**Input:**

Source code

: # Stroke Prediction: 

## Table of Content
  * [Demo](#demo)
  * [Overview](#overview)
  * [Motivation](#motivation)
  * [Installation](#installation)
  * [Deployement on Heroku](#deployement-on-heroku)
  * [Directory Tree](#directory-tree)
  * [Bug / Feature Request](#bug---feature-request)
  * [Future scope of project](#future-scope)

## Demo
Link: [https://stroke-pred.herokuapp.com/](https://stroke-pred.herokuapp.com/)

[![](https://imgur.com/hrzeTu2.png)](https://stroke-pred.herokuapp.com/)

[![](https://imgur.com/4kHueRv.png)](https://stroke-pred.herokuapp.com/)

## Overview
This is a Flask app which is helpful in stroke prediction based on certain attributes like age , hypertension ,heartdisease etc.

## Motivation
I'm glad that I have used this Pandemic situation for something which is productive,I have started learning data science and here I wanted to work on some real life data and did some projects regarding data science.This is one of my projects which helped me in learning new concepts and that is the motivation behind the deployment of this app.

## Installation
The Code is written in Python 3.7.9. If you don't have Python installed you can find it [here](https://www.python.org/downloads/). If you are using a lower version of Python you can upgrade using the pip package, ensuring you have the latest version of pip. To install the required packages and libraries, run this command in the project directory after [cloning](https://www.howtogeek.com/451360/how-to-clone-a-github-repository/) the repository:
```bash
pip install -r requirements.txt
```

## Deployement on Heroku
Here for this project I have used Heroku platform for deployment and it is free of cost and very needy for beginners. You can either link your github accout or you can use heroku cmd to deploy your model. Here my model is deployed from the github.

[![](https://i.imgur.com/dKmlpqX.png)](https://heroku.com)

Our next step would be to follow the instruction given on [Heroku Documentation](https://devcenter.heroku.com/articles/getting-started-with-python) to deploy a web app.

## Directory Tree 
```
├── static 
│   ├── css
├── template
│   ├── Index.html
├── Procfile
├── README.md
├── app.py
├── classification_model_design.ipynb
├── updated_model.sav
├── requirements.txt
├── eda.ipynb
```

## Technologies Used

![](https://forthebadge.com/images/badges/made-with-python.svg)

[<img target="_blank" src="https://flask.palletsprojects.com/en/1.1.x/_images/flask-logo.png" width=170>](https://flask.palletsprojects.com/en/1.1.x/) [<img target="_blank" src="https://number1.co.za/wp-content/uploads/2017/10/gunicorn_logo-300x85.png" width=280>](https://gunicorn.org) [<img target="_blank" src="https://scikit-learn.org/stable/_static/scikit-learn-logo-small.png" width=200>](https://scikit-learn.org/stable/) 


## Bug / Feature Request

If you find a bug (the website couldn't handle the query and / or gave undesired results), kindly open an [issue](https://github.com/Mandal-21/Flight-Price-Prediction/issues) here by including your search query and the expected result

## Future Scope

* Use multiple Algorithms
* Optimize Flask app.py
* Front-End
==
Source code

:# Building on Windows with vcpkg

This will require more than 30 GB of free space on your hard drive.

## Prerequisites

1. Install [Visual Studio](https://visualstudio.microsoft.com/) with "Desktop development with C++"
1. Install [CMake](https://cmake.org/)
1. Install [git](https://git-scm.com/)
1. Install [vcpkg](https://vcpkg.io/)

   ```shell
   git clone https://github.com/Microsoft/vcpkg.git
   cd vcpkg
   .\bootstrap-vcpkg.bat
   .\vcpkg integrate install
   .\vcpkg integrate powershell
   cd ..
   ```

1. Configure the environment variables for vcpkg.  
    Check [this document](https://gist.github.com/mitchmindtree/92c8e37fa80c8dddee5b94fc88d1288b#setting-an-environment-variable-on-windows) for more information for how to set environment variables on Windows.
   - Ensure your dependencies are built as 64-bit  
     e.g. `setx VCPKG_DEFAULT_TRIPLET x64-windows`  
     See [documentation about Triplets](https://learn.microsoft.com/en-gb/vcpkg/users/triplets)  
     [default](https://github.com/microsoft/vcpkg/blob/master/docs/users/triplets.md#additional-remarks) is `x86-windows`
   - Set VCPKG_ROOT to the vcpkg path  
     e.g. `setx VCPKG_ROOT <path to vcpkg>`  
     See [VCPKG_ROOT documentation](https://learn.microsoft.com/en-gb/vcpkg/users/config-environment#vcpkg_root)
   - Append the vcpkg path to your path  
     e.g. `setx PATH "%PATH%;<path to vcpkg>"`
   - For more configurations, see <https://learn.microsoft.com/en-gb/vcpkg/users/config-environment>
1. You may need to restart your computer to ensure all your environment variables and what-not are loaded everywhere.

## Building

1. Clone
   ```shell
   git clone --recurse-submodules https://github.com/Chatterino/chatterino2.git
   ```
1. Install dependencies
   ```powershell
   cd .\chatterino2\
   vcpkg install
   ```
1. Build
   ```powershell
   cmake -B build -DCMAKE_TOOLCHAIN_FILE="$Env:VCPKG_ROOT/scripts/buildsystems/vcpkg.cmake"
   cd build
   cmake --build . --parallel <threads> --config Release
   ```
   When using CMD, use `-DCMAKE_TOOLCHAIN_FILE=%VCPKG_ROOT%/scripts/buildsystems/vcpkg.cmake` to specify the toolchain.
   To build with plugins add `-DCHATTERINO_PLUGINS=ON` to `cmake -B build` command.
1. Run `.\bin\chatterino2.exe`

**What the task asks:** All lines of the records containing "free" should be shown.

**Response box:**
Here for this project I have used Heroku platform for deployment and it is free of cost and very needy for beginners. You can either link your github accout or you can use heroku cmd to deploy your model. Here my model is deployed from the github.
This will require more than 30 GB of free space on your hard drive.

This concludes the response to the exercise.